Le comité directeur de l’Alliance Sécurité Suisse a déposé le 19 juin au Conseil national une motion visant à modifier le code de procédure pénale (CPP). Dans cette motion, Reto Nause (Le Centre), Michael Götte (UDC) et Heinz Theiler (PLR) demandent que la mise sous scellés des supports de données soit restreinte. Il est clair que, même à l’ère numérique, les secrets reconnus par la loi, tels que le secret professionnel des avocats, doivent être préservés. Mais cela met en danger la sécurité de notre population si, en cas de soupçon de criminalité organisée ou de terrorisme, le Ministère public de la Confédération ne peut pas examiner les appareils saisis et ne peut donc pas déterminer si tout un réseau opère en arrière-plan.
En cas de soupçon de criminalité organisée ou de terrorisme, la législation actuelle accorde la priorité à la protection des « secrets légalement reconnus », tels que le secret professionnel des avocats, par rapport aux poursuites pénales, ce qui met en danger la sécurité de la population. C’est pourquoi la présidence de l’Alliance Sécurité Suisse, composée des conseillers nationaux Reto Nause (Le Centre), Michael Götte (UDC) et Heinz Theiler (PLR), a déposé une motion demandant au Conseil fédéral de modifier le code de procédure pénale (CPP).
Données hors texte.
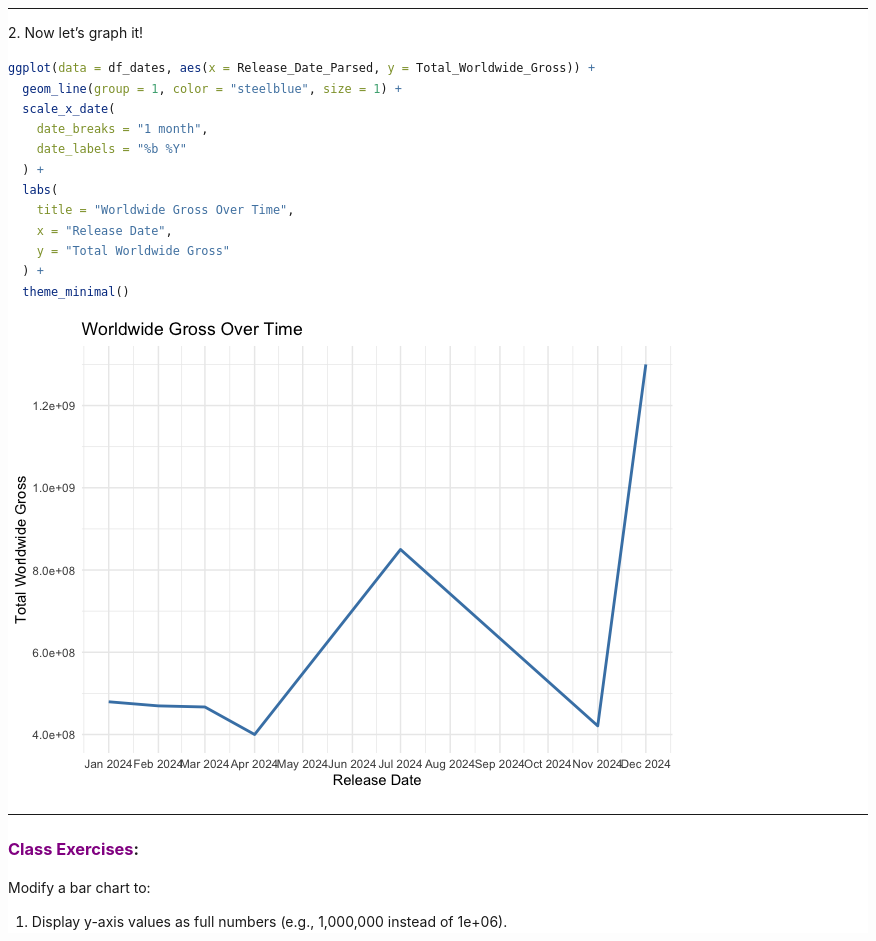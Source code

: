 ------------------------------------------------------------------------

2\. Now let’s graph it!

``` r
ggplot(data = df_dates, aes(x = Release_Date_Parsed, y = Total_Worldwide_Gross)) +
  geom_line(group = 1, color = "steelblue", size = 1) +
  scale_x_date(
    date_breaks = "1 month",
    date_labels = "%b %Y"
  ) +
  labs(
    title = "Worldwide Gross Over Time",
    x = "Release Date",
    y = "Total Worldwide Gross"
  ) +
  theme_minimal()
```

![](bigdata_Lecture2_files/figure-gfm/unnamed-chunk-37-1.png)

------------------------------------------------------------------------

### <span style="color: purple;">Class Exercises</span>:

Modify a bar chart to:

1.  Display y-axis values as full numbers (e.g., 1,000,000 instead of
    1e+06).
Préserver le droit au secret tout en accélérant les procédures
La protection des secrets reconnus par la loi est un bien précieux qui doit être préservé, même à l’ère numérique. Cette protection ne doit toutefois pas avoir pour conséquence de bloquer pendant des mois les enquêtes sur des infractions graves. « L’affaire de l’auteur de l’attentat de Winterthour, Nesip D., et les déclarations sans équivoque du procureur général Stefan Blätter dans la NZZ am Sonntag du 7 juin 2026 sont effrayantes », s’indigne le conseiller national Micheal Götte (UDC), vice-président de l’Alliance Sécurité Suisse. « Si le Ministère public de la Confédération ne peut actuellement pas vérifier, à l’aide des appareils saisis, s’il existait peut-être un réseau en arrière-plan, cela représente une faille grave pour la sécurité publique », ajoute le conseiller national Reto Nause (Le Centre), président de l’Alliance Sécurité Suisse. « Il est inacceptable que les tribunaux des mesures de contrainte soient surchargés de demandes de mise sous scellés infondées ou purement tactiques et que les autorités d’enquête soient entravées d’emblée dans leur travail. »
La numérisation nécessite une nouvelle approche
La réglementation en vigueur repose historiquement sur des dossiers physiques. Dans le cas des appareils numériques ou du stockage dans le cloud, la mise sous scellés empêche souvent tout accès aux éléments de preuve. Les poursuites pénales s’en trouvent de fait paralysées. Malgré la révision partielle de la loi sur la levée des scellés, entrée en vigueur le 1er janvier 2024, l’instrument de la mise sous scellés est devenu, dans la pratique, une source croissante de retards dans les procédures. « Si, comme dans le cas décrit, cela conduit le Ministère public de la Confédération à ne pas pouvoir exclure l’existence d’un danger imminent, cela démontre l’urgence du problème », résume le conseiller national Heinz Theiler (PLR), vice-président de l’Alliance Sécurité Suisse.
Modification législative visant à garantir des poursuites pénales rigoureuses et efficaces
Dans leurs interventions parlementaires, Nause, Götte et Theiler demandent au Conseil fédéral de modifier le Code de procédure pénale suisse (CPP ; RS 312.0) de manière à restreindre les possibilités de mise sous scellés des supports de données (en particulier les téléphones portables, les ordinateurs portables et les espaces de stockage dans le cloud). Les bases légales doivent notamment être adaptées de manière à ce que :
- La sauvegarde (copie) des données par les autorités de poursuite pénale soit expressément autorisée immédiatement après la saisie, sans que cela soit considéré comme une perquisition illicite.
- L’instrument de la mise sous scellés soit limité aux cas clairement définis par la loi où s’applique un droit absolu au secret professionnel ou au refus de témoigner (par exemple, avocats, médecins).
- Les abus visant à retarder la procédure soient systématiquement empêchés.
- Des dérogations soient introduites notamment en cas de danger imminent ou lorsque la sécurité publique est menacée.